Say youv’e got an application that needs to be highly available (HA).

Typically you’d run a proxy in front of multiple instances of the application. To check if the application is up, you’d use something to do Service Discovery. That would be Consul.

The first question is – why not use an AWS solution instead such as:

  • ELB (Elastic Load Balancer) /ALB (Application Load Balancer)
  • ASGs (Auto Scale Groups)
  • Route53 (DNS)

The simple answer is it’s simply not the best solution. And you’ll get charged a ton for doing it this way.

E.g. you’ll ship a ton of data via your ELBs (and have to run them). You’ll get charged a boat load for the network data plus running them.

E.g. these guys were spending around $100K per annum basically on “Service Discovery”.
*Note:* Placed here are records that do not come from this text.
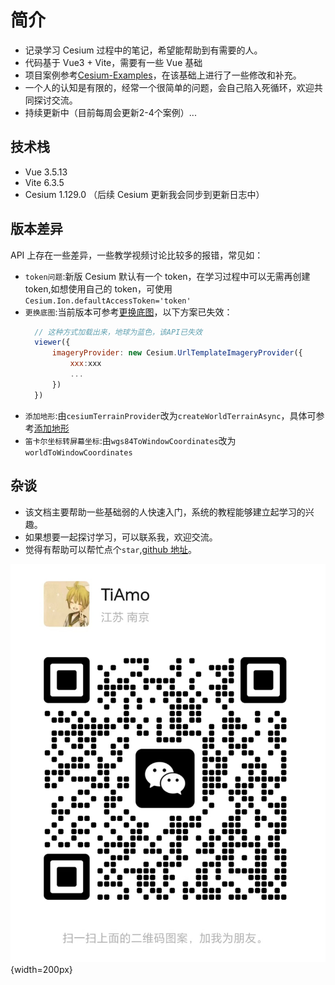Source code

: # 简介

- 记录学习 Cesium 过程中的笔记，希望能帮助到有需要的人。
- 代码基于 Vue3 + Vite，需要有一些 Vue 基础
- 项目案例参考[Cesium-Examples](https://github.com/jiawanlong/Cesium-Examples)，在该基础上进行了一些修改和补充。
- 一个人的认知是有限的，经常一个很简单的问题，会自己陷入死循环，欢迎共同探讨交流。
- 持续更新中（目前每周会更新2-4个案例）...

## 技术栈

- Vue 3.5.13
- Vite 6.3.5
- Cesium 1.129.0 （后续 Cesium 更新我会同步到更新日志中）

## 版本差异

API 上存在一些差异，一些教学视频讨论比较多的报错，常见如：

- `token问题`:新版 Cesium 默认有一个 token，在学习过程中可以无需再创建 token,如想使用自己的 token，可使用`Cesium.Ion.defaultAccessToken='token'`
- `更换底图`:当前版本可参考[更换底图](./04_添加底图.md)，以下方案已失效：
  ```js
    // 这种方式加载出来，地球为蓝色，该API已失效
    viewer({
        imageryProvider: new Cesium.UrlTemplateImageryProvider({
            xxx:xxx
            ...
        })
    })
  ```
- `添加地形`:由`cesiumTerrainProvider`改为`createWorldTerrainAsync`，具体可参考[添加地形](./03_Viewer视图.md#%E5%9C%B0%E5%BD%A2-terrain)
- `笛卡尔坐标转屏幕坐标`:由`wgs84ToWindowCoordinates`改为`worldToWindowCoordinates`

<!-- ## 学习网站

- [Cesium 官网](https://cesium.com/)
- [Cesium API](https://cesium.com/learn/cesiumjs/ref-doc/)，官网一定是最新最权威的，想要学的更多，必须要学会读懂 API
- [优秀项目案例(Cesium-Examples)](https://jiawanlong.github.io/Cesium-Examples/examples/)
- [优秀开源博客(cesium.xin)](http://cesium.xin/) -->

## 杂谈

- 该文档主要帮助一些基础弱的人快速入门，系统的教程能够建立起学习的兴趣。
- 如果想要一起探讨学习，可以联系我，欢迎交流。
- 觉得有帮助可以帮忙点个`star`,[github 地址](https://github.com/YGYong/cesium-start)。

![微信](../Aassets/card.jpg){width=200px}
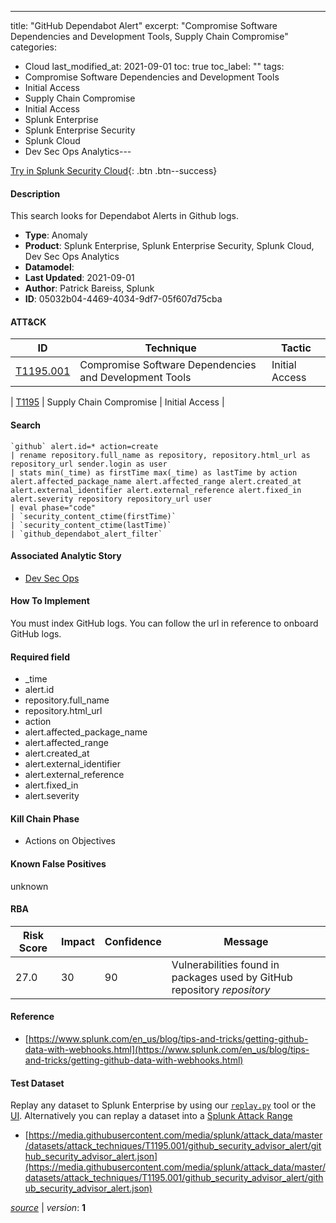 ---
title: "GitHub Dependabot Alert"
excerpt: "Compromise Software Dependencies and Development Tools, Supply Chain Compromise"
categories:
  - Cloud
last_modified_at: 2021-09-01
toc: true
toc_label: ""
tags:
  - Compromise Software Dependencies and Development Tools
  - Initial Access
  - Supply Chain Compromise
  - Initial Access
  - Splunk Enterprise
  - Splunk Enterprise Security
  - Splunk Cloud
  - Dev Sec Ops Analytics---



[Try in Splunk Security Cloud](https://www.splunk.com/en_us/cyber-security.html){: .btn .btn--success}

#### Description

This search looks for Dependabot Alerts in Github logs.

- **Type**: Anomaly
- **Product**: Splunk Enterprise, Splunk Enterprise Security, Splunk Cloud, Dev Sec Ops Analytics
- **Datamodel**: 
- **Last Updated**: 2021-09-01
- **Author**: Patrick Bareiss, Splunk
- **ID**: 05032b04-4469-4034-9df7-05f607d75cba


#### ATT&CK

| ID          | Technique   | Tactic         |
| ----------- | ----------- |--------------- |
| [T1195.001](https://attack.mitre.org/techniques/T1195/001/) | Compromise Software Dependencies and Development Tools | Initial Access |



| [T1195](https://attack.mitre.org/techniques/T1195/) | Supply Chain Compromise | Initial Access |





#### Search

```
`github` alert.id=* action=create 
| rename repository.full_name as repository, repository.html_url as repository_url sender.login as user 
| stats min(_time) as firstTime max(_time) as lastTime by action alert.affected_package_name alert.affected_range alert.created_at alert.external_identifier alert.external_reference alert.fixed_in alert.severity repository repository_url user 
| eval phase="code" 
| `security_content_ctime(firstTime)` 
| `security_content_ctime(lastTime)` 
| `github_dependabot_alert_filter`
```

#### Associated Analytic Story
* [Dev Sec Ops](/stories/dev_sec_ops)


#### How To Implement
You must index GitHub logs. You can follow the url in reference to onboard GitHub logs.

#### Required field
* _time
* alert.id
* repository.full_name
* repository.html_url
* action
* alert.affected_package_name
* alert.affected_range
* alert.created_at
* alert.external_identifier
* alert.external_reference
* alert.fixed_in
* alert.severity


#### Kill Chain Phase
* Actions on Objectives


#### Known False Positives
unknown


#### RBA

| Risk Score  | Impact      | Confidence   | Message      |
| ----------- | ----------- |--------------|--------------|
| 27.0 | 30 | 90 | Vulnerabilities found in packages used by GitHub repository $repository$ |




#### Reference

* [https://www.splunk.com/en_us/blog/tips-and-tricks/getting-github-data-with-webhooks.html](https://www.splunk.com/en_us/blog/tips-and-tricks/getting-github-data-with-webhooks.html)



#### Test Dataset
Replay any dataset to Splunk Enterprise by using our [`replay.py`](https://github.com/splunk/attack_data#using-replaypy) tool or the [UI](https://github.com/splunk/attack_data#using-ui).
Alternatively you can replay a dataset into a [Splunk Attack Range](https://github.com/splunk/attack_range#replay-dumps-into-attack-range-splunk-server)

* [https://media.githubusercontent.com/media/splunk/attack_data/master/datasets/attack_techniques/T1195.001/github_security_advisor_alert/github_security_advisor_alert.json](https://media.githubusercontent.com/media/splunk/attack_data/master/datasets/attack_techniques/T1195.001/github_security_advisor_alert/github_security_advisor_alert.json)


[*source*](https://github.com/splunk/security_content/tree/develop/detections/cloud/github_dependabot_alert.yml) \| *version*: **1**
Getting back to the “best solution”, if you’re running a lot of microservices then you simply need a common discovery platform. Otherwise, your network design is going to become hideously complex. And it’s the job of something like Consul to handle that complexity.


Failure Detection:

Note that Consul will use something like haproxyto also do Failure Detection. E.g. to detect if an instance is out of service.

Multi Datacentre:

Assuming we’re using different datacentres (and need to configure services in these different cloud environments), Consul will help with this configuration.


Traditional System Design

Web – DB (e.g. a blog)

Web – API – DB (which lets us split things out – e.g. we might focus just on the API and DB if we’re offering a service)

Many Microservices

The modern approach is to have many APIs for many services (such as Customers, Orders, Inventory, etc).

We could stick a load balancer in front of each service. But we now have Service Discovery and Health Checks happening all over the place. Keeping track of these endpoints is tricky and this is where Consul comes in.